For Immediate Release - August 06, 2012

Real Estate Management Firm Sued for Housing Discrimination

Property Manager Accused of Refusing Housing to Recipient of Federal Housing Assistance

BOSTON – A Boston-based real estate management company, its property manager, and an Arlington property owner have been sued for violating the state’s anti-discrimination law for allegedly refusing to rent to a recipient of a federal housing subsidy, Attorney General Martha Coakley announced today.

Under state law, it is illegal to discriminate against housing applicants because they receive public assistance. 

“We are facing critical affordable housing needs in the Commonwealth and the strain on those needing rental or transitional housing assistance is particularly great,” AG Coakley said.  “Discrimination against those receiving housing assistance subsidies is illegal and realtors, brokers and landlords must operate within the bounds of the law.”

According to the complaint filed in Middlesex Superior Court against The Hamilton Company, Inc., Nostalgia Properties LLC, and Nicholas Rivers, the defendants allegedly refused to rent to a prospective tenant because he intended to use a Section 8 affordable housing voucher to pay for the rent. 

The Hamilton Company is a full-service real estate management firm with a portfolio of more than 60 residential properties in Massachusetts, including a rental apartment complex on Brattle Drive in Arlington, owned by Nostalgia Properties.

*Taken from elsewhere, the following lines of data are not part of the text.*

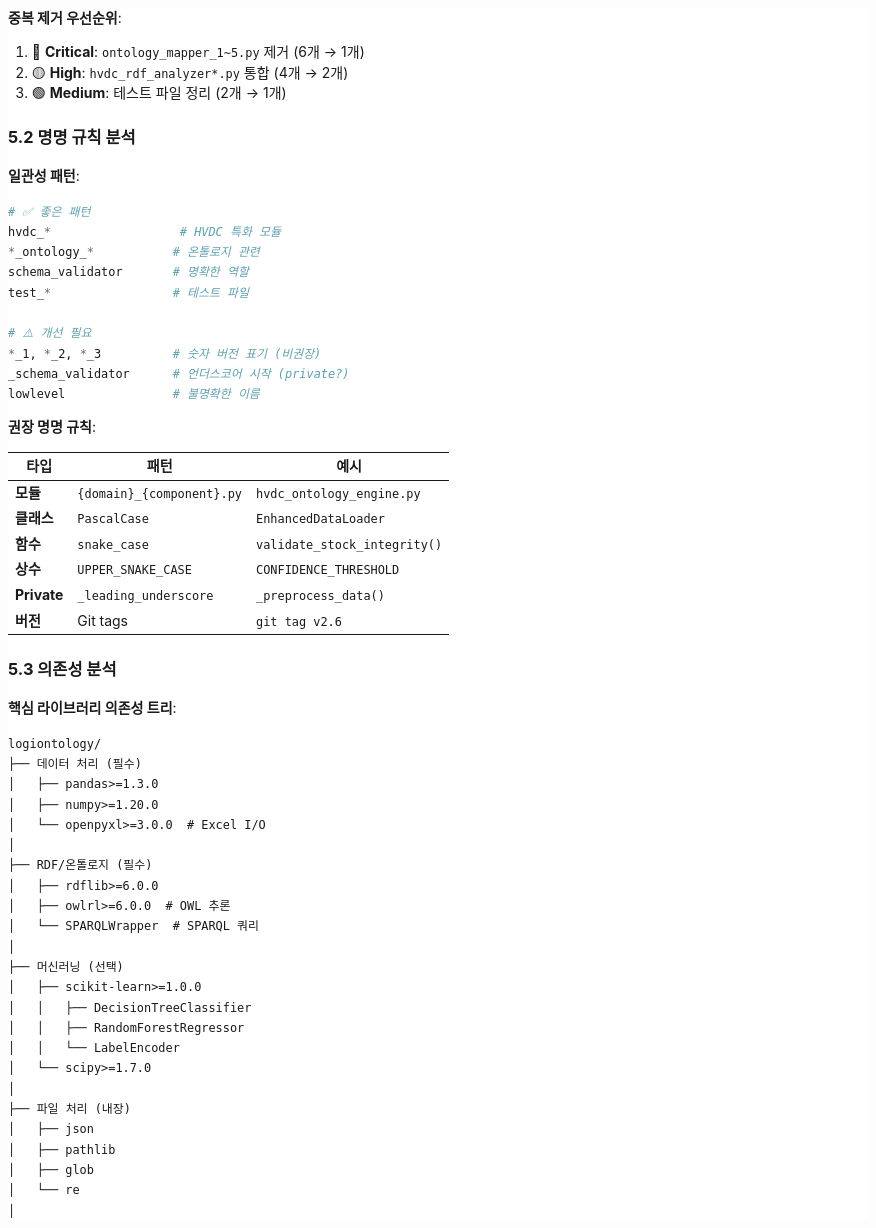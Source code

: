 **중복 제거 우선순위**:
1. 🔴 **Critical**: `ontology_mapper_1~5.py` 제거 (6개 → 1개)
2. 🟡 **High**: `hvdc_rdf_analyzer*.py` 통합 (4개 → 2개)
3. 🟢 **Medium**: 테스트 파일 정리 (2개 → 1개)

### 5.2 명명 규칙 분석

**일관성 패턴**:

```python
# ✅ 좋은 패턴
hvdc_*                  # HVDC 특화 모듈
*_ontology_*           # 온톨로지 관련
schema_validator       # 명확한 역할
test_*                 # 테스트 파일

# ⚠️ 개선 필요
*_1, *_2, *_3          # 숫자 버전 표기 (비권장)
_schema_validator      # 언더스코어 시작 (private?)
lowlevel               # 불명확한 이름
```

**권장 명명 규칙**:

| 타입 | 패턴 | 예시 |
|------|------|------|
| **모듈** | `{domain}_{component}.py` | `hvdc_ontology_engine.py` |
| **클래스** | `PascalCase` | `EnhancedDataLoader` |
| **함수** | `snake_case` | `validate_stock_integrity()` |
| **상수** | `UPPER_SNAKE_CASE` | `CONFIDENCE_THRESHOLD` |
| **Private** | `_leading_underscore` | `_preprocess_data()` |
| **버전** | Git tags | `git tag v2.6` |

### 5.3 의존성 분석

**핵심 라이브러리 의존성 트리**:

```
logiontology/
├── 데이터 처리 (필수)
│   ├── pandas>=1.3.0
│   ├── numpy>=1.20.0
│   └── openpyxl>=3.0.0  # Excel I/O
│
├── RDF/온톨로지 (필수)
│   ├── rdflib>=6.0.0
│   ├── owlrl>=6.0.0  # OWL 추론
│   └── SPARQLWrapper  # SPARQL 쿼리
│
├── 머신러닝 (선택)
│   ├── scikit-learn>=1.0.0
│   │   ├── DecisionTreeClassifier
│   │   ├── RandomForestRegressor
│   │   └── LabelEncoder
│   └── scipy>=1.7.0
│
├── 파일 처리 (내장)
│   ├── json
│   ├── pathlib
│   ├── glob
│   └── re
│
```
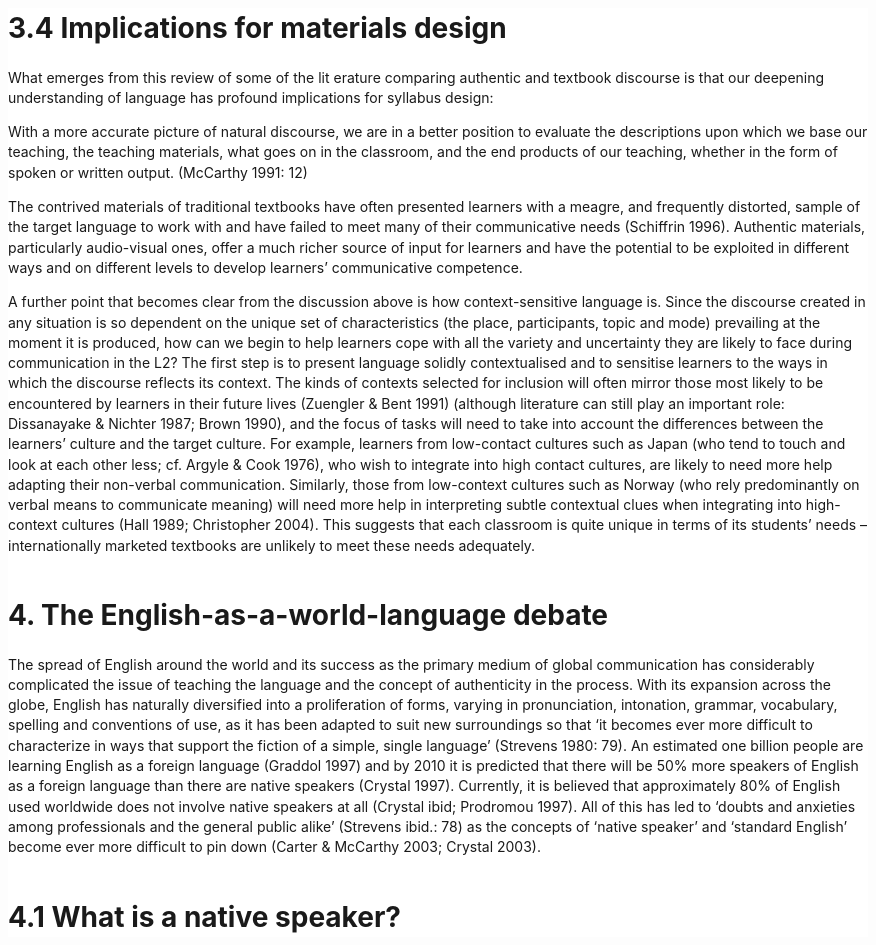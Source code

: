 # 3.4 Implications for materials design

What emerges from this review of some of the lit erature comparing authentic and textbook discourse is that our deepening understanding of language has profound implications for syllabus design:

With a more accurate picture of natural discourse, we are in a better position to evaluate the descriptions upon which we base our teaching, the teaching materials, what goes on in the classroom, and the end products of our teaching, whether in the form of spoken or written output. (McCarthy 1991: 12)

The contrived materials of traditional textbooks have often presented learners with a meagre, and frequently distorted, sample of the target language to work with and have failed to meet many of their communicative needs (Schiffrin 1996). Authentic materials, particularly audio-visual ones, offer a much richer source of input for learners and have the potential to be exploited in different ways and on different levels to develop learners’ communicative competence.

A further point that becomes clear from the discussion above is how context-sensitive language is. Since the discourse created in any situation is so dependent on the unique set of characteristics (the place, participants, topic and mode) prevailing at the moment it is produced, how can we begin to help learners cope with all the variety and uncertainty they are likely to face during communication in the L2? The first step is to present language solidly contextualised and to sensitise learners to the ways in which the discourse reflects its context. The kinds of contexts selected for inclusion will often mirror those most likely to be encountered by learners in their future lives (Zuengler & Bent 1991) (although literature can still play an important role: Dissanayake & Nichter 1987; Brown 1990), and the focus of tasks will need to take into account the differences between the learners’ culture and the target culture. For example, learners from low-contact cultures such as Japan (who tend to touch and look at each other less; cf. Argyle & Cook 1976), who wish to integrate into high contact cultures, are likely to need more help adapting their non-verbal communication. Similarly, those from low-context cultures such as Norway (who rely predominantly on verbal means to communicate meaning) will need more help in interpreting subtle contextual clues when integrating into high-context cultures (Hall 1989; Christopher 2004). This suggests that each classroom is quite unique in terms of its students’ needs – internationally marketed textbooks are unlikely to meet these needs adequately.

# 4. The English-as-a-world-language debate

The spread of English around the world and its success as the primary medium of global communication has considerably complicated the issue of teaching the language and the concept of authenticity in the process. With its expansion across the globe, English has naturally diversified into a proliferation of forms, varying in pronunciation, intonation, grammar, vocabulary, spelling and conventions of use, as it has been adapted to suit new surroundings so that ‘it becomes ever more difficult to characterize in ways that support the fiction of a simple, single language’ (Strevens 1980: 79). An estimated one billion people are learning English as a foreign language (Graddol 1997) and by 2010 it is predicted that there will be $50 \%$ more speakers of English as a foreign language than there are native speakers (Crystal 1997). Currently, it is believed that approximately $80 \%$ of English used worldwide does not involve native speakers at all (Crystal ibid; Prodromou 1997). All of this has led to ‘doubts and anxieties among professionals and the general public alike’ (Strevens ibid.: 78) as the concepts of ‘native speaker’ and ‘standard English’ become ever more difficult to pin down (Carter & McCarthy 2003; Crystal 2003).

# 4.1 What is a native speaker?
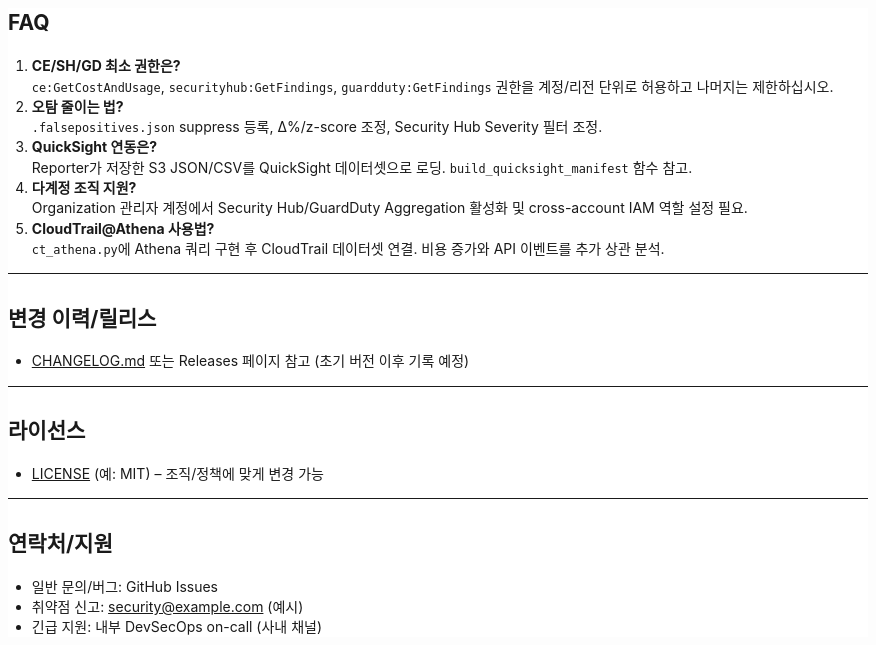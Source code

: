 
## FAQ
1. **CE/SH/GD 최소 권한은?**  
   `ce:GetCostAndUsage`, `securityhub:GetFindings`, `guardduty:GetFindings` 권한을 계정/리전 단위로 허용하고 나머지는 제한하십시오.
2. **오탐 줄이는 법?**  
   `.falsepositives.json` suppress 등록, Δ%/z-score 조정, Security Hub Severity 필터 조정.
3. **QuickSight 연동은?**  
   Reporter가 저장한 S3 JSON/CSV를 QuickSight 데이터셋으로 로딩. `build_quicksight_manifest` 함수 참고.
4. **다계정 조직 지원?**  
   Organization 관리자 계정에서 Security Hub/GuardDuty Aggregation 활성화 및 cross-account IAM 역할 설정 필요.
5. **CloudTrail@Athena 사용법?**  
   `ct_athena.py`에 Athena 쿼리 구현 후 CloudTrail 데이터셋 연결. 비용 증가와 API 이벤트를 추가 상관 분석.

---

## 변경 이력/릴리스
- [CHANGELOG.md](./CHANGELOG.md) 또는 Releases 페이지 참고 (초기 버전 이후 기록 예정)

---

## 라이선스
- [LICENSE](./LICENSE) (예: MIT) – 조직/정책에 맞게 변경 가능

---

## 연락처/지원
- 일반 문의/버그: GitHub Issues
- 취약점 신고: security@example.com (예시)
- 긴급 지원: 내부 DevSecOps on-call (사내 채널)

According to the complaint Rivers, the Hamilton Company’s property manager, placed several advertisements for available one-bedroom rental units at the complex in November 2011. On two separate occasions, Rivers withheld information about available rental units and failed to negotiate with a prospective tenant who informed him that he had a Section 8 voucher.

Housing discrimination includes refusing to rent or sell, failing or refusing to negotiate, withholding information about available housing accommodations, falsely representing that housing accommodations are unavailable, or imposing different terms or conditions for housing accommodations. 

The AG’s Office filed the complaint after the Massachusetts Commission Against Discrimination (MCAD) found probable cause that the defendants had unlawfully discriminated against the prospective tenant. The AG’s Office is responsible for enforcing fair housing laws and prosecuting housing discrimination cases following probable cause determinations from the MCAD.

The AG’s Office is seeking injunctive relief, damages for the victim, and punitive damages. 

This matter is being handled by Assistant Attorney General Genevieve C. Nadeau of AG Coakley’s Civil Rights Division.